Und des Hornes heller Ton Klang vom Berge wider, Ob der tote Postillon Stimmt' in seine Lieder. –

Weiter ging's durch Feld und Hag Mit verhängtem Zügel; Lang mir noch im Ohre lag Jener Klang vom Hügel.

Nikolaus Lenau (1899)

Weißer Flieder

Naß war der Tag – die schwarzen Schnecken krochen. Doch als die Nacht schlich durch die Gärten her. Da war der weiße Flieder aufgebrochen, Und über alle Mauern hing er schwer.

Und über alle Mauern tropften leise Von bleichen Trauben Perlen groß und klar – Und war ein Duften rings, durch das die Weise Der Nachtigall wie Geld geflochten war.

Borries von Münchhausen.

Mainacht

Noch denke ich manche Stunde Jener Tage am Ostseestrand, Wenn in den grauen Schluchten Jeder Baum in Blüte stand.

Ich denke der stillen Nächte, Am offnen Fenster durchwacht; Ferne Gewitter rollten Im Westen die ganze Nacht.

Und über den Lindenwipfeln Führten im Blitzesschein Die alten Preußengötter Ihren ersten Frühlingsreih'n.

Herden und Saaten segnend.

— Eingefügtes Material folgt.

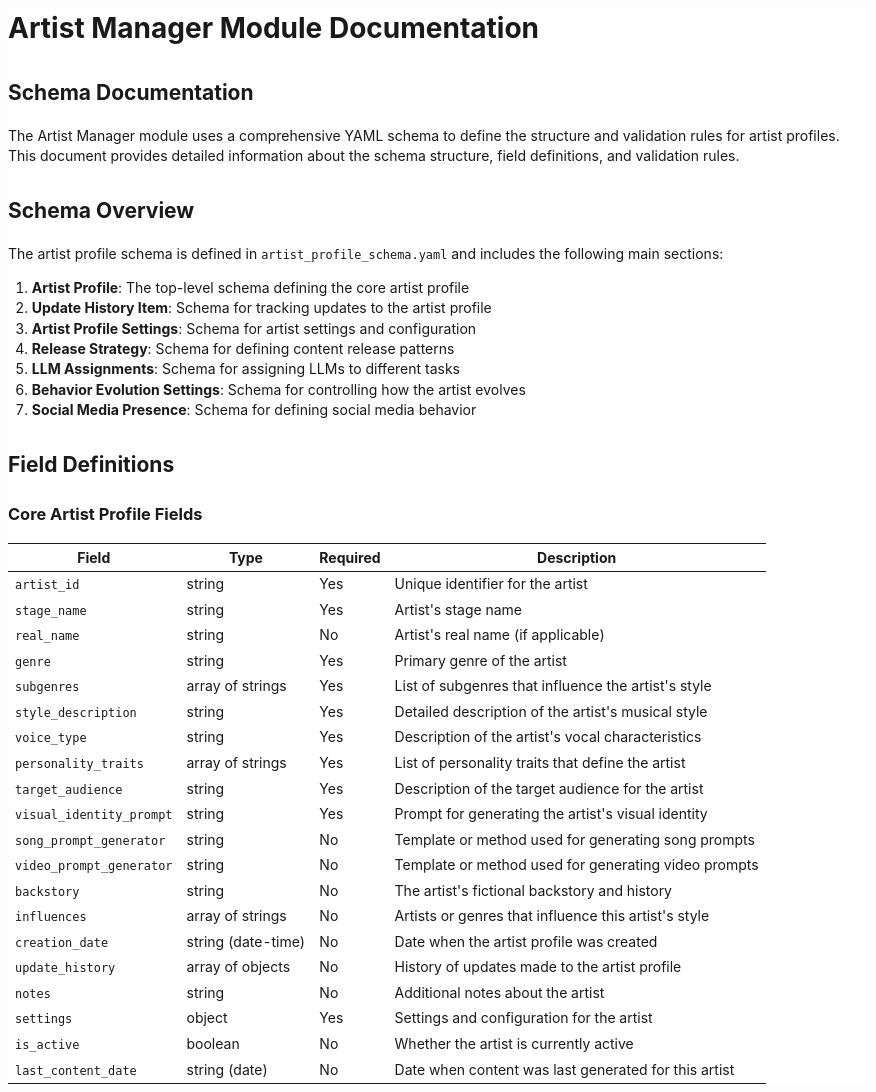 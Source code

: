 # Artist Manager Module Documentation

## Schema Documentation

The Artist Manager module uses a comprehensive YAML schema to define the structure and validation rules for artist profiles. This document provides detailed information about the schema structure, field definitions, and validation rules.

## Schema Overview

The artist profile schema is defined in `artist_profile_schema.yaml` and includes the following main sections:

1. **Artist Profile**: The top-level schema defining the core artist profile
2. **Update History Item**: Schema for tracking updates to the artist profile
3. **Artist Profile Settings**: Schema for artist settings and configuration
4. **Release Strategy**: Schema for defining content release patterns
5. **LLM Assignments**: Schema for assigning LLMs to different tasks
6. **Behavior Evolution Settings**: Schema for controlling how the artist evolves
7. **Social Media Presence**: Schema for defining social media behavior

## Field Definitions

### Core Artist Profile Fields

| Field | Type | Required | Description |
|-------|------|----------|-------------|
| `artist_id` | string | Yes | Unique identifier for the artist |
| `stage_name` | string | Yes | Artist's stage name |
| `real_name` | string | No | Artist's real name (if applicable) |
| `genre` | string | Yes | Primary genre of the artist |
| `subgenres` | array of strings | Yes | List of subgenres that influence the artist's style |
| `style_description` | string | Yes | Detailed description of the artist's musical style |
| `voice_type` | string | Yes | Description of the artist's vocal characteristics |
| `personality_traits` | array of strings | Yes | List of personality traits that define the artist |
| `target_audience` | string | Yes | Description of the target audience for the artist |
| `visual_identity_prompt` | string | Yes | Prompt for generating the artist's visual identity |
| `song_prompt_generator` | string | No | Template or method used for generating song prompts |
| `video_prompt_generator` | string | No | Template or method used for generating video prompts |
| `backstory` | string | No | The artist's fictional backstory and history |
| `influences` | array of strings | No | Artists or genres that influence this artist's style |
| `creation_date` | string (date-time) | No | Date when the artist profile was created |
| `update_history` | array of objects | No | History of updates made to the artist profile |
| `notes` | string | No | Additional notes about the artist |
| `settings` | object | Yes | Settings and configuration for the artist |
| `is_active` | boolean | No | Whether the artist is currently active |
| `last_content_date` | string (date) | No | Date when content was last generated for this artist |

Schwanden sie über das Meer; Ihre hohen Bernsteinkronen Blitzten noch lange her.

Agnes Wiegel

Der Sommerabend

(Ins Hochdeutsche übertragen von Robert Reinick)

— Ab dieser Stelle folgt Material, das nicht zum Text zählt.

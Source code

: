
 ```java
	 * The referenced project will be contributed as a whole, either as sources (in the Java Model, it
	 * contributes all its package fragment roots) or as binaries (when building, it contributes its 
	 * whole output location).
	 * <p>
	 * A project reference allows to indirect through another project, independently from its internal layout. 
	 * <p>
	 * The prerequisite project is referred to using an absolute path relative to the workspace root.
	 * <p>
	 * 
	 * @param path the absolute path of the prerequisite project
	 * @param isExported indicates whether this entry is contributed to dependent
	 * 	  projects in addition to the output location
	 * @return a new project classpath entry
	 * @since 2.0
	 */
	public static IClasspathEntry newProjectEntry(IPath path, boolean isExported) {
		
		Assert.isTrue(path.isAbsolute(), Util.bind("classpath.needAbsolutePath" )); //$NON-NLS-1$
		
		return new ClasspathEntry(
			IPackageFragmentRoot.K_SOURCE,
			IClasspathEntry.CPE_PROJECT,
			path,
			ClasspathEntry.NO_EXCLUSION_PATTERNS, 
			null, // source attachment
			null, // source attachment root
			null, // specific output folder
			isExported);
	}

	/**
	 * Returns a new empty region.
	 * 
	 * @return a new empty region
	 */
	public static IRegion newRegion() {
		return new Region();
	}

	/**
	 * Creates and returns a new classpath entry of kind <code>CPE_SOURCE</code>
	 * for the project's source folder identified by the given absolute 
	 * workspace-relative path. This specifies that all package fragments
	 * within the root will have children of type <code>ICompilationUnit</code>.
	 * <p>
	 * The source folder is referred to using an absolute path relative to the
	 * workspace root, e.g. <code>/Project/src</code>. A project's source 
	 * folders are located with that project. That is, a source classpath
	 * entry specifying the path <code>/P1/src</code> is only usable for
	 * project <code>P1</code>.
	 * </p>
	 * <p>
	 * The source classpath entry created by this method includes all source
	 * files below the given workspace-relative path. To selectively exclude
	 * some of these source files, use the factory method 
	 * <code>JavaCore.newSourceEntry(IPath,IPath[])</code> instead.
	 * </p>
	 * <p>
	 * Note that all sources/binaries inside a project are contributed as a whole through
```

O sieh, wie ist die Sonne müd', Sieh, wie sie still nach Hause zieht! O sieh, wie Strahl um Strahl verglimmt, Wie sie ihr Tüchelchen da nimmt, Ein Wölkchen, blau mit rot vermischt, Und sich damit die Stirne wischt!

Wahr ist es, sie hat schlimme Zeit, Im Sommer gar! Der Weg ist weit, Und Arbeit find't sie überall: In Haus und Feld, in Berg und Tal Drängt alles sich nach ihrem Schein Und will von ihr gesegnet sein.

Manch Blümlein hat sie ausstaffiert, Mit Farben prächtig ausgeziert. Dem Bienchen gibt sie seinen Trunk Und sagt zu ihm: "Hast auch genung?" Kam noch ein Käferchen in Eil', Gewiß bekam es auch sein Teil.

Manch Samenhülschen sprengt sie auf Und holt den Samen draus herauf. Wie bettelten die Vögelchen, Wie wetzten sie die Schnäbelchen! Und keins geht hungrig doch zu Bett, Das nicht sein Teil im Kröpfchen hätt'.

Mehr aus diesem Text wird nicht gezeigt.